## INSTRUCTIONS TO FOLLOW
Beginning with the line that contains "The second thing" in the material below, print each line exactly until the line that contains "Breesman said it" has been printed, then stop.

## SUPPLIED MATERIAL
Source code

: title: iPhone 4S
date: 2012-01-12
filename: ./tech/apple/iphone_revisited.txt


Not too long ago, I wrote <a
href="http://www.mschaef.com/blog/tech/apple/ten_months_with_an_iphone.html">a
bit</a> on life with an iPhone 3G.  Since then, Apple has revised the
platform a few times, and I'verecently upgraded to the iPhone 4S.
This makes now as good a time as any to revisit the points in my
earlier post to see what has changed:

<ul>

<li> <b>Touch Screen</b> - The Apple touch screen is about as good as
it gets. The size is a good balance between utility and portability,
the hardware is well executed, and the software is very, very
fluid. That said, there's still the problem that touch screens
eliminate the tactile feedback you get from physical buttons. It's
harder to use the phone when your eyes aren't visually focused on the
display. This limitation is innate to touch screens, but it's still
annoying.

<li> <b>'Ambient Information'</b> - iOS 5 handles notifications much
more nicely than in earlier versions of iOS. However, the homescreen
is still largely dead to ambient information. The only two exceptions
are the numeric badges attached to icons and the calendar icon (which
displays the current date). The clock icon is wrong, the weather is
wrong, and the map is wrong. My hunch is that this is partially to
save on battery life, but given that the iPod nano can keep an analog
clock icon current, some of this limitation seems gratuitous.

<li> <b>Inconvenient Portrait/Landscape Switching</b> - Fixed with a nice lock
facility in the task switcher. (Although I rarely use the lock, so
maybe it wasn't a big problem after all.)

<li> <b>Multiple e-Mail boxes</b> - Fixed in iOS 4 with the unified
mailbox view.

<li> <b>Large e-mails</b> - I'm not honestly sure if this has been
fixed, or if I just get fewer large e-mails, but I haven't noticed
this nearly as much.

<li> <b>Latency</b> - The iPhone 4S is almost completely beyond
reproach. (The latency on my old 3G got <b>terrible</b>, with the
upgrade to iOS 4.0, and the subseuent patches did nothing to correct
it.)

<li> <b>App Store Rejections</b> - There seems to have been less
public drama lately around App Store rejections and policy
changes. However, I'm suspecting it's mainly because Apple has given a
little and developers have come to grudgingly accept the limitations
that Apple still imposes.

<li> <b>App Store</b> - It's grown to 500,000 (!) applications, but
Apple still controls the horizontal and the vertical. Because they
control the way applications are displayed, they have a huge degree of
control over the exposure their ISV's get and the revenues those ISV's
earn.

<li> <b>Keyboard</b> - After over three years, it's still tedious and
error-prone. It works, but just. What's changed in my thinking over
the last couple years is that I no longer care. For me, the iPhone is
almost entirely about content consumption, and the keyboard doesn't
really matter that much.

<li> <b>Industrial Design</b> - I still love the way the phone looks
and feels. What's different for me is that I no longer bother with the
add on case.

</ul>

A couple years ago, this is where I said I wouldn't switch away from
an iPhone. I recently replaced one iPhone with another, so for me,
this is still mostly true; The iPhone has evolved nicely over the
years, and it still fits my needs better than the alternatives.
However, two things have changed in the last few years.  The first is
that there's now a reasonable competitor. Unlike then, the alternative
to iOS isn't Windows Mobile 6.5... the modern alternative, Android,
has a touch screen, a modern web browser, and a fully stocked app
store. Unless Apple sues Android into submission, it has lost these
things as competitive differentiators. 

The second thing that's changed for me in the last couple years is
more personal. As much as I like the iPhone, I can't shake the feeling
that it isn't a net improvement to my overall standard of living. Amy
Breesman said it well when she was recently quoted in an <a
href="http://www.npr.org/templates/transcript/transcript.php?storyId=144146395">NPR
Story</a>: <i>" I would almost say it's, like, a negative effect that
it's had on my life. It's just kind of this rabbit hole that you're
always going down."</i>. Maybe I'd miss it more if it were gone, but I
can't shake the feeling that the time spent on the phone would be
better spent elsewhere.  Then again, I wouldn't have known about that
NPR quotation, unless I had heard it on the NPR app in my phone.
---
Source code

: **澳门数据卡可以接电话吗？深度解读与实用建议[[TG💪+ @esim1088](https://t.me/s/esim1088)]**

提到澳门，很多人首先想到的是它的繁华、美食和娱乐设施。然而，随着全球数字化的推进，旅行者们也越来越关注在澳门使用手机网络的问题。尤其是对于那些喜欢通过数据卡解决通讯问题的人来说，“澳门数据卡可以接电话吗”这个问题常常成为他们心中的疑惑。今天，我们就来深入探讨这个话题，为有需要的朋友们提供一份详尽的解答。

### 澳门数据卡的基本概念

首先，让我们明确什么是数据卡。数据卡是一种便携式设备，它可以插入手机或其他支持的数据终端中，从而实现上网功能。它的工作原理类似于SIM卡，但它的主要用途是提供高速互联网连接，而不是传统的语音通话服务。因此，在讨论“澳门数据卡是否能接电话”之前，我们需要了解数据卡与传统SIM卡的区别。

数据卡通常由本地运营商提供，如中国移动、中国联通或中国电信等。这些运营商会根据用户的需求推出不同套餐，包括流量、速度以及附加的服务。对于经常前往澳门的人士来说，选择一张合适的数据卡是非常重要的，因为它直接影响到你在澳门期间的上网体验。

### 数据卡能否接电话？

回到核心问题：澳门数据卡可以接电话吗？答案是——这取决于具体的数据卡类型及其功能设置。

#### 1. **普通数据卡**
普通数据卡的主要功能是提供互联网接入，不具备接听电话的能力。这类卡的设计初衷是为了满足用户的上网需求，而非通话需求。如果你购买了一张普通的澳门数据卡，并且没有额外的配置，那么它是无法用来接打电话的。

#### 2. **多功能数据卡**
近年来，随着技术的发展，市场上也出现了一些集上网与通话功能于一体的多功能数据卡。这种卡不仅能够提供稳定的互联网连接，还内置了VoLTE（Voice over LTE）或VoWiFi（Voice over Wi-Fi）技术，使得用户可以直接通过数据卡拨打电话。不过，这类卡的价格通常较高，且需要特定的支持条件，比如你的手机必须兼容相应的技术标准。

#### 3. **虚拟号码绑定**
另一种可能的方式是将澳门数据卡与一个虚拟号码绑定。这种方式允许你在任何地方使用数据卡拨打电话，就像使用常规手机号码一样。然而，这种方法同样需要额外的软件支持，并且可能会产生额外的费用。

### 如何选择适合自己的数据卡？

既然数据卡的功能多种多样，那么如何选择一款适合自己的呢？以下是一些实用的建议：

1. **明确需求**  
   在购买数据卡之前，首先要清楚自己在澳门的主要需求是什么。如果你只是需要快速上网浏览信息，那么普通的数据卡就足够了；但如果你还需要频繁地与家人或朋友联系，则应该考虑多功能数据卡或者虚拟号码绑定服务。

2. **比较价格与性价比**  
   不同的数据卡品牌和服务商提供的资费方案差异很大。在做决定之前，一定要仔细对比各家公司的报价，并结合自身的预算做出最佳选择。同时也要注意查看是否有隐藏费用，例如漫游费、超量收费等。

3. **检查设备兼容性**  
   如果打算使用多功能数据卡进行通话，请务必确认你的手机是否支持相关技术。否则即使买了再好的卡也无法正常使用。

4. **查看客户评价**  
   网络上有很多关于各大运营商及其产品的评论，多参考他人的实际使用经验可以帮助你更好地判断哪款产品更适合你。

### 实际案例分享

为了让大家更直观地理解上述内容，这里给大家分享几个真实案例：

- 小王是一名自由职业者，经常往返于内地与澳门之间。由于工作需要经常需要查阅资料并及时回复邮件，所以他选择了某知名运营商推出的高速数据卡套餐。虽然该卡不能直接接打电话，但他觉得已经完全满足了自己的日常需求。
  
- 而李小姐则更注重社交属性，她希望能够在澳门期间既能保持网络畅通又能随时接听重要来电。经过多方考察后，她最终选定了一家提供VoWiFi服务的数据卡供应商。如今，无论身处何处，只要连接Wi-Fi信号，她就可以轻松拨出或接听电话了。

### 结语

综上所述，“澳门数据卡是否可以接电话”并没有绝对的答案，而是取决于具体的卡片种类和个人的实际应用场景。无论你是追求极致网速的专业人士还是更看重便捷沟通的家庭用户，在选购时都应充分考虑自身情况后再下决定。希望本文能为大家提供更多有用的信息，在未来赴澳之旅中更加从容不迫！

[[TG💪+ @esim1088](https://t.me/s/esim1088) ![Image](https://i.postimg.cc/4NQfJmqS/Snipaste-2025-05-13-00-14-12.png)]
---
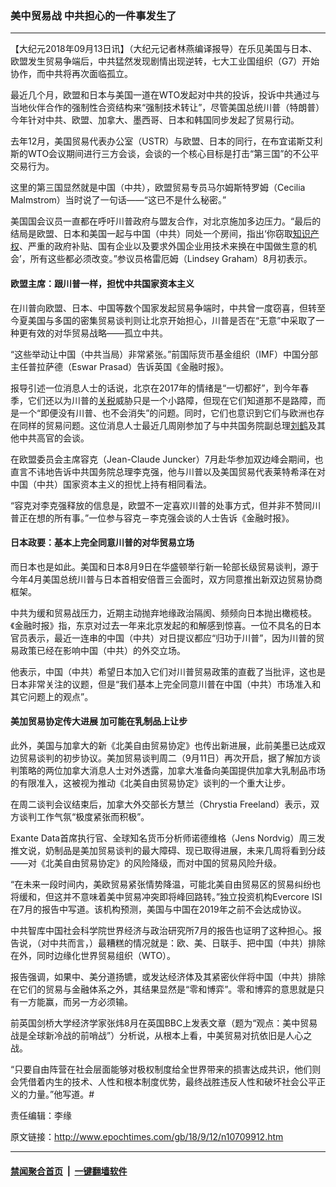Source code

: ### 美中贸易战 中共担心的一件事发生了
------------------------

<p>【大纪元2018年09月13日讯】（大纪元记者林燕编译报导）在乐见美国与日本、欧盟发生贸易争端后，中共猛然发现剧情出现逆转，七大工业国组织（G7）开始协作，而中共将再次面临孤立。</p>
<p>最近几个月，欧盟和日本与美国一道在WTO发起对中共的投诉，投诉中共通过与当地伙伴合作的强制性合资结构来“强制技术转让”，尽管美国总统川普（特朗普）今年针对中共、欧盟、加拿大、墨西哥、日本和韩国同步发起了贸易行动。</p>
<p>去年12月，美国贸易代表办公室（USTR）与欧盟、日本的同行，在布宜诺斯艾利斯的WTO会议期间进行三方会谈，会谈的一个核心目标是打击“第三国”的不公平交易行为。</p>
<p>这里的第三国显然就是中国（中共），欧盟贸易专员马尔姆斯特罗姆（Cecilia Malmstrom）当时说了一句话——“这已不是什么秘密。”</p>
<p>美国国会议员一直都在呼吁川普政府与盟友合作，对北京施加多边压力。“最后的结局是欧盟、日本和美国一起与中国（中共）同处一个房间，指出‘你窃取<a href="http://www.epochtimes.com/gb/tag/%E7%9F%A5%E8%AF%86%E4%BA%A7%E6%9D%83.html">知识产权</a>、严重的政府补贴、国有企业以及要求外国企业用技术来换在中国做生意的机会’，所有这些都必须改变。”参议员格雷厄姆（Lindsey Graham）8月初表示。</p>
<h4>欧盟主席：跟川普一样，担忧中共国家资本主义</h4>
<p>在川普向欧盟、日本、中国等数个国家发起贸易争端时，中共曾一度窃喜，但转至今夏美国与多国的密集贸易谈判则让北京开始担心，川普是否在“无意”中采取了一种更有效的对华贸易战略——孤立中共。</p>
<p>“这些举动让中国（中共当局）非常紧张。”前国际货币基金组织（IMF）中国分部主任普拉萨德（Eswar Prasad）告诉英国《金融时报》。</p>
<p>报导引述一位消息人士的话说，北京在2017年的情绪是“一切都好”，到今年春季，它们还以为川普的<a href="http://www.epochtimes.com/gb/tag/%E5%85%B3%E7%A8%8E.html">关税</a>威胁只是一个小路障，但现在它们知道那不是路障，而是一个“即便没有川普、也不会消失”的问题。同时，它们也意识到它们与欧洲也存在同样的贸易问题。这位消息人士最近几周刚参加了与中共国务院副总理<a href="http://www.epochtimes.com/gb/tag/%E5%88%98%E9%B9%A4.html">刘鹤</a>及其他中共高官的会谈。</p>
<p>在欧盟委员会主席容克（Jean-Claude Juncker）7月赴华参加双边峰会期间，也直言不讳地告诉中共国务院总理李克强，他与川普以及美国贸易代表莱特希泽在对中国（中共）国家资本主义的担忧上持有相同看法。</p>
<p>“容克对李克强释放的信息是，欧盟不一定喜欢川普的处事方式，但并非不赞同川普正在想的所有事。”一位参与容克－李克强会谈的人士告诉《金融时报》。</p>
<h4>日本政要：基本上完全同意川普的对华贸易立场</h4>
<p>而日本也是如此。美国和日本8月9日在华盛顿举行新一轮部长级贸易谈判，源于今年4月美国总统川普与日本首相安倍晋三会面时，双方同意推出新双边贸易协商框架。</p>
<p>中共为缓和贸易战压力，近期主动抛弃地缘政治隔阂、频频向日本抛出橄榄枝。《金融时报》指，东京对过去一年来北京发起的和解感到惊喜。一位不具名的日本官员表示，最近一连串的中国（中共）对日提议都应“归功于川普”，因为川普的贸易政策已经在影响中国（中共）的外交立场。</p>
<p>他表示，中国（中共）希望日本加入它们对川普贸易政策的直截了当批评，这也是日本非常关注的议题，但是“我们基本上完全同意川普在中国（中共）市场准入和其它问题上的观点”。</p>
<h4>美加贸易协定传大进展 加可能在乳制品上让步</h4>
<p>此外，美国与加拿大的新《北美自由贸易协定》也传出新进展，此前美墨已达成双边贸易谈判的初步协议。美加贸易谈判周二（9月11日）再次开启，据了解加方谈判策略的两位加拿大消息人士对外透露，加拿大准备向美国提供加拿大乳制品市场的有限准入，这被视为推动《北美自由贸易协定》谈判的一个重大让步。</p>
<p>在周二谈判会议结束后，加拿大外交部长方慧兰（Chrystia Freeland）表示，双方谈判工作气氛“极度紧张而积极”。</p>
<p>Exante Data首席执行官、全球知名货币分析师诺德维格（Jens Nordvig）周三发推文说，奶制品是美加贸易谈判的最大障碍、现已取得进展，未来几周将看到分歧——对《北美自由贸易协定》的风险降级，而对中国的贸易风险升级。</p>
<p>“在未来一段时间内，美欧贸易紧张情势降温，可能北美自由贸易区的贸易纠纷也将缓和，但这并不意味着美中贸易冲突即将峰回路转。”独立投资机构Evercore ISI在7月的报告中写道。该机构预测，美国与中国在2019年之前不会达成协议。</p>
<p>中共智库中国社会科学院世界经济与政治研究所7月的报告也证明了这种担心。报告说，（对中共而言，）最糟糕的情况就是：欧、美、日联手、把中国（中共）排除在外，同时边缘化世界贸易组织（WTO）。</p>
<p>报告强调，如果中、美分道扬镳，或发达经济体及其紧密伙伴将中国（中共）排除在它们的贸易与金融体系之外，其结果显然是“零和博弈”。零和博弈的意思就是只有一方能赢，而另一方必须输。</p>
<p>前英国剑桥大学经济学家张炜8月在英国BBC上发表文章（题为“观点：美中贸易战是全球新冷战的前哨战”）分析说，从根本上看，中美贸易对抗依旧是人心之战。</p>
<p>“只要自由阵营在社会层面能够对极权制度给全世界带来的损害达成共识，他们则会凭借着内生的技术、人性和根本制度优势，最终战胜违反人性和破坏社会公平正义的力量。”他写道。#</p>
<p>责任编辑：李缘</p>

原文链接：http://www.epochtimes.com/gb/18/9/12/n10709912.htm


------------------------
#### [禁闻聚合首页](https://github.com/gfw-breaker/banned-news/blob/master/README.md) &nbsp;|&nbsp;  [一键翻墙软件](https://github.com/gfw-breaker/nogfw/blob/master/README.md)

## RESPONSE TO THIS EXERCISE
The second thing that's changed for me in the last couple years is
more personal. As much as I like the iPhone, I can't shake the feeling
that it isn't a net improvement to my overall standard of living. Amy
Breesman said it well when she was recently quoted in an <a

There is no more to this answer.